Exercise: Comb through the entries for "pins" and pull out each line that holds it.

Extracted records:
○ ○ ○ ○ ○ ○ ○

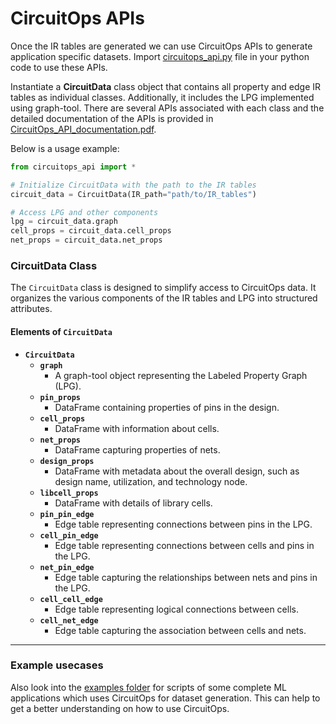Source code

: # CircuitOps APIs  

Once the IR tables are generated we can use CircuitOps APIs to generate application specific datasets. 
Import [circuitops_api.py](./src/circuitops_api.py)  file in your python code to use these APIs.


Instantiate a **CircuitData** class object that contains all property and edge IR tables as individual classes.
Additionally, it includes the LPG implemented using graph-tool.
There are several APIs associated with each class and the detailed documentation of the APIs is provided in [CircuitOps_API_documentation.pdf](./docs/CircuitOps_API_documentation.pdf).

Below is a usage example:  

```python
from circuitops_api import *  

# Initialize CircuitData with the path to the IR tables  
circuit_data = CircuitData(IR_path="path/to/IR_tables")  

# Access LPG and other components  
lpg = circuit_data.graph  
cell_props = circuit_data.cell_props  
net_props = circuit_data.net_props
```

### CircuitData Class  

The `CircuitData` class is designed to simplify access to CircuitOps data. 
It organizes the various components of the IR tables and LPG into structured attributes.  

#### Elements of `CircuitData`  

- **`CircuitData`**
  - **`graph`**  
    - A graph-tool object representing the Labeled Property Graph (LPG).  
  - **`pin_props`**  
    - DataFrame containing properties of pins in the design.  
  - **`cell_props`**  
    - DataFrame with information about cells.  
  - **`net_props`**  
    - DataFrame capturing properties of nets.  
  - **`design_props`**  
    - DataFrame with metadata about the overall design, such as design name, utilization, and technology node.  
  - **`libcell_props`**  
    - DataFrame with details of library cells.  
  - **`pin_pin_edge`**  
    - Edge table representing connections between pins in the LPG.  
  - **`cell_pin_edge`**  
    - Edge table representing connections between cells and pins in the LPG.  
  - **`net_pin_edge`**  
    - Edge table capturing the relationships between nets and pins in the LPG.  
  - **`cell_cell_edge`**  
    - Edge table representing logical connections between cells.  
  - **`cell_net_edge`**  
    - Edge table capturing the association between cells and nets.  
---

### Example usecases
Also look into the [examples folder](./examples) for scripts of some complete ML applications which uses CircuitOps for dataset generation.
This can help to get a better understanding on how to use CircuitOps.

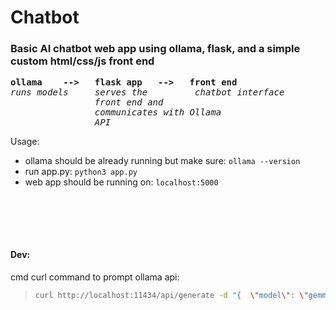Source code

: # Chatbot
### Basic AI chatbot web app using ollama, flask, and a simple custom html/css/js front end
 
<pre>
<b>ollama    -->   flask app   -->   front end</b>
<i>runs models</i>     <i>serves the</i>         <i>chatbot interface</i>
                <i>front end and
                communicates with Ollama
                API</i>
</pre>

Usage:
 - ollama should be already running but make sure: `ollama --version `
 - run app.py: `python3 app.py`
 - web app should be running on: `localhost:5000`


<br></br>
---
#### Dev:

cmd curl command to prompt ollama api:
>```bash
>curl http://localhost:11434/api/generate -d "{  \"model\": \"gemma:2b\",  \"prompt\": \"Hello there\"}" -H "Content-Type: application/json"
```
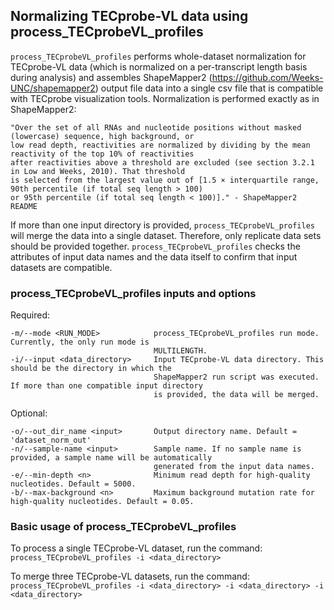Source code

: ## Normalizing TECprobe-VL data using process_TECprobeVL_profiles  

`process_TECprobeVL_profiles` performs whole-dataset normalization for TECprobe-VL data (which is normalized on a per-transcript length basis during analysis) and assembles ShapeMapper2 (https://github.com/Weeks-UNC/shapemapper2) output file data into a single csv file that is compatible with TECprobe visualization tools. Normalization is performed exactly as in ShapeMapper2:

```
"Over the set of all RNAs and nucleotide positions without masked (lowercase) sequence, high background, or
low read depth, reactivities are normalized by dividing by the mean reactivity of the top 10% of reactivities
after reactivities above a threshold are excluded (see section 3.2.1 in Low and Weeks, 2010). That threshold
is selected from the largest value out of [1.5 × interquartile range, 90th percentile (if total seq length > 100)
or 95th percentile (if total seq length < 100)]." - ShapeMapper2 README
```

If more than one input directory is provided, `process_TECprobeVL_profiles` will merge the data into a single dataset. Therefore, only replicate data sets should be provided together. `process_TECprobeVL_profiles` checks the attributes of input data names and the data itself to confirm that input datasets are compatible.

### process_TECprobeVL_profiles inputs and options
  
Required:
```
-m/--mode <RUN_MODE>            process_TECprobeVL_profiles run mode. Currently, the only run mode is
                                MULTILENGTH.
-i/--input <data_directory>     Input TECprobe-VL data directory. This should be the directory in which the
                                ShapeMapper2 run script was executed. If more than one compatible input directory
                                is provided, the data will be merged.
```
 
Optional:
```
-o/--out_dir_name <input>       Output directory name. Default = 'dataset_norm_out'
-n/--sample-name <input>        Sample name. If no sample name is provided, a sample name will be automatically
                                generated from the input data names.
-e/--min-depth <n>              Minimum read depth for high-quality nucleotides. Default = 5000.
-b/--max-background <n>         Maximum background mutation rate for high-quality nucleotides. Default = 0.05.
```

### Basic usage of process_TECprobeVL_profiles

To process a single TECprobe-VL dataset, run the command: 
`process_TECprobeVL_profiles -i <data_directory>`

To merge three TECprobe-VL datasets, run the command: 
`process_TECprobeVL_profiles -i <data_directory> -i <data_directory> -i <data_directory>`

○ ○ ○ ○ ○ ○ ○

Response to this task:
    - DataFrame containing properties of pins in the design.  
    - Edge table representing connections between pins in the LPG.  
    - Edge table representing connections between cells and pins in the LPG.  
    - Edge table capturing the relationships between nets and pins in the LPG.  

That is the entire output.